---------- DATASET ENTRIES ----------

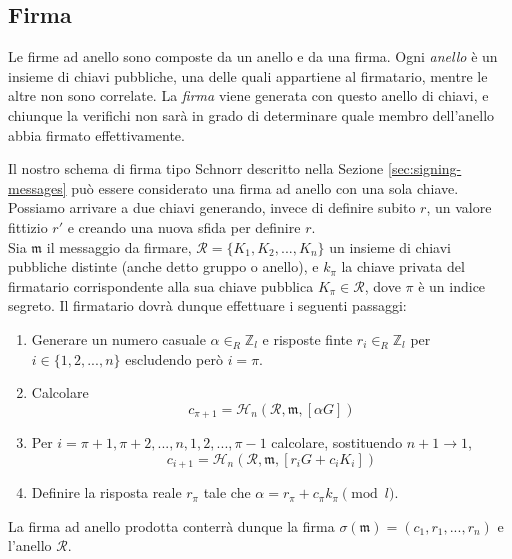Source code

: \subsection*{Firma}

Le firme ad anello sono composte da un anello e da una firma. Ogni {\em anello} è un insieme di chiavi pubbliche, una delle quali appartiene al firmatario, mentre le altre non sono correlate. La {\em firma} viene generata con questo anello di chiavi, e chiunque la verifichi non sarà in grado di determinare quale membro dell’anello abbia firmato effettivamente.

Il nostro schema di firma tipo Schnorr descritto nella Sezione \ref{sec:signing-messages} può essere considerato una firma ad anello con una sola chiave. Possiamo arrivare a due chiavi generando, invece di definire subito $r$, un valore fittizio $r'$ e creando una nuova sfida per definire $r$.
\\

Sia \(\mathfrak{m}\) il messaggio da firmare, \(\mathcal{R} = \{K_1, K_2, ..., K_n\}\) un insieme di chiavi pubbliche distinte (anche detto gruppo o anello), e \(k_\pi\) la chiave privata del firmatario corrispondente alla sua chiave pubblica \(K_\pi \in \mathcal{R}\), dove $\pi$ è un indice segreto. Il firmatario dovrà dunque effettuare i seguenti passaggi:

\begin{enumerate}
	\item Generare un numero casuale \(\alpha \in_R \mathbb{Z}_l\) e risposte finte \(r_i \in_R \mathbb{Z}_l\) per \(i \in \{1, 2, ..., n\}\) escludendo però \(i = \pi\).

	\item Calcolare
	\[c_{\pi+1} = \mathcal{H}_n(\mathcal{R}, \mathfrak{m}, [\alpha G])\]

	\item Per \(i = \pi+1, \pi+2, ..., n, 1, 2, ..., \pi-1\) calcolare, sostituendo \(n + 1 \rightarrow 1\),\vspace{.175cm}
	\[  c_{i+1} = \mathcal{H}_n(\mathcal{R}, \mathfrak{m}, [r_i G + c_i K_i])\] 

	\item Definire la risposta reale \(r_\pi\) tale che \(\alpha = r_\pi + c_\pi k_\pi \pmod l\).
\end{enumerate}

La firma ad anello prodotta conterrà dunque la firma \(\sigma(\mathfrak{m}) = (c_1, r_1, ..., r_n)\) e l’anello \(\mathcal{R}\).


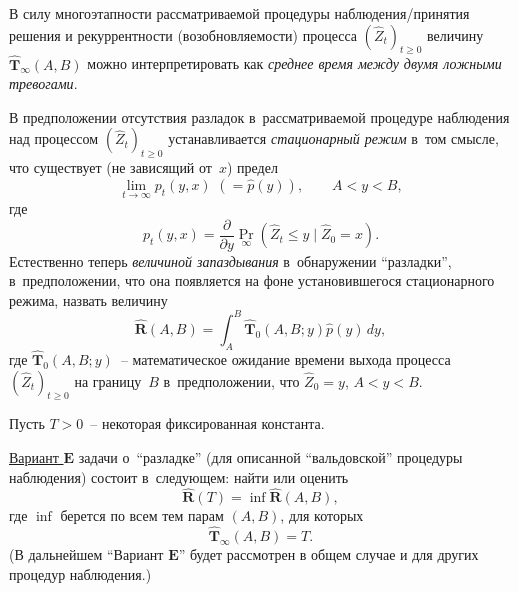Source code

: В силу многоэтапности рассматриваемой процедуры
на\-блю\-де\-ния/при\-ня\-тия решения и рекуррентности
(возобновляемости) процесса $(\widehat{Z}_t)_{t\ge0}$ величину
$\widehat{\mathbf{T}}_{\infty}(A,B)$ можно интерпретировать как
\textit{среднее время между двумя ложными тревогами}.

В предположении отсутствия разладок в~рассматриваемой процедуре
наблюдения над процессом $(\widehat{Z}_t)_{t\ge0}$ устанавливается
\textit{стационарный режим} в~том смысле, что существует (не
зависящий от~$x$) предел
\begin{equation}
\label{215}%
\lim_{t\to\infty}p_t(y,x)
\,\,(=\widehat{p}(y)),
\qquad A<y<B,
\end{equation}
где
\begin{equation}
\label{216}%
p_t(y,x)=\frac{\partial}{\partial y}\Pr_{\infty}
(\widehat{Z}_t\le y\mid\widehat{Z}_0=x).
\end{equation}
Естественно теперь \textit{величиной запаздывания} в~обнаружении
``разладки'', в~предположении, что она появляется на фоне
установившегося стационарного режима, назвать величину
\begin{equation}
\label{217}%
\widehat{\mathbf{R}}(A,B)
=\int_A^B\widehat{\mathbf{T}}_0(A,B;y)\widehat{p}(y)\,dy,
\end{equation}
где $\widehat{\mathbf{T}}_0(A,B;y)$~-- математическое ожидание
времени выхода процесса $(\widehat{Z}_t)_{t\ge0}$ на границу~$B$
в~предположении, что $\widehat{Z}_0=y$, $A<y<B$.

Пусть $T>0$~-- некоторая фиксированная константа.

\underline{Вариант $\mathbf{E}$} задачи о~``разладке'' (для
описанной ``вальдовской'' процедуры наблюдения) состоит
в~следующем: найти или оценить
\begin{equation}
\label{218}%
\widehat{\mathbf{R}}(T)=\inf\widehat{\mathbf{R}}(A,B),
\end{equation}
где $\inf$ берется по всем тем парам $(A,B)$, для которых
\begin{equation}
\label{219}%
\widehat{\mathbf{T}}_{\infty}(A,B)=T.
\end{equation}
(В дальнейшем ``Вариант $\mathbf{E}$'' будет рассмотрен в общем
случае и для других процедур наблюдения.)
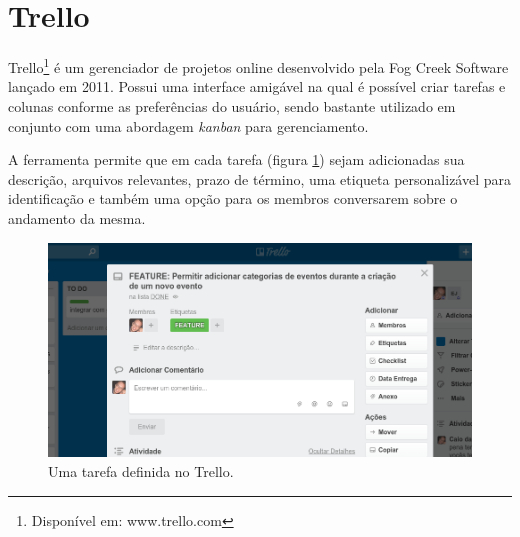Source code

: \section{Trello}
\par Trello\footnote{ Disponível em: www.trello.com} é um gerenciador de projetos online desenvolvido pela Fog Creek Software lançado em 2011. Possui uma interface amigável na qual é possível criar tarefas e colunas conforme as preferências do usuário, sendo bastante utilizado em conjunto com uma abordagem \emph{kanban} para gerenciamento.
\par A ferramenta permite que em cada tarefa (figura \ref{fig:trello-task}) sejam adicionadas sua descrição, arquivos relevantes, prazo de término, uma etiqueta personalizável para identificação e também uma opção para os membros conversarem sobre o andamento da mesma.

\begin{figure}[htb]
\centering
\includegraphics[width=15cm]{figuras/trello-task}
\caption{\label{fig:trello-task} Uma tarefa definida no Trello.}
\end{figure}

----------

• [ABOUT THIS EXERCISE]:
Find each line in the data above with the word "anello", then copy it.

• [SOLUTION TO THE EXERCISE]:
Le firme ad anello sono composte da un anello e da una firma. Ogni {\em anello} è un insieme di chiavi pubbliche, una delle quali appartiene al firmatario, mentre le altre non sono correlate. La {\em firma} viene generata con questo anello di chiavi, e chiunque la verifichi non sarà in grado di determinare quale membro dell’anello abbia firmato effettivamente.
Il nostro schema di firma tipo Schnorr descritto nella Sezione \ref{sec:signing-messages} può essere considerato una firma ad anello con una sola chiave. Possiamo arrivare a due chiavi generando, invece di definire subito $r$, un valore fittizio $r'$ e creando una nuova sfida per definire $r$.
Sia \(\mathfrak{m}\) il messaggio da firmare, \(\mathcal{R} = \{K_1, K_2, ..., K_n\}\) un insieme di chiavi pubbliche distinte (anche detto gruppo o anello), e \(k_\pi\) la chiave privata del firmatario corrispondente alla sua chiave pubblica \(K_\pi \in \mathcal{R}\), dove $\pi$ è un indice segreto. Il firmatario dovrà dunque effettuare i seguenti passaggi:
La firma ad anello prodotta conterrà dunque la firma \(\sigma(\mathfrak{m}) = (c_1, r_1, ..., r_n)\) e l’anello \(\mathcal{R}\).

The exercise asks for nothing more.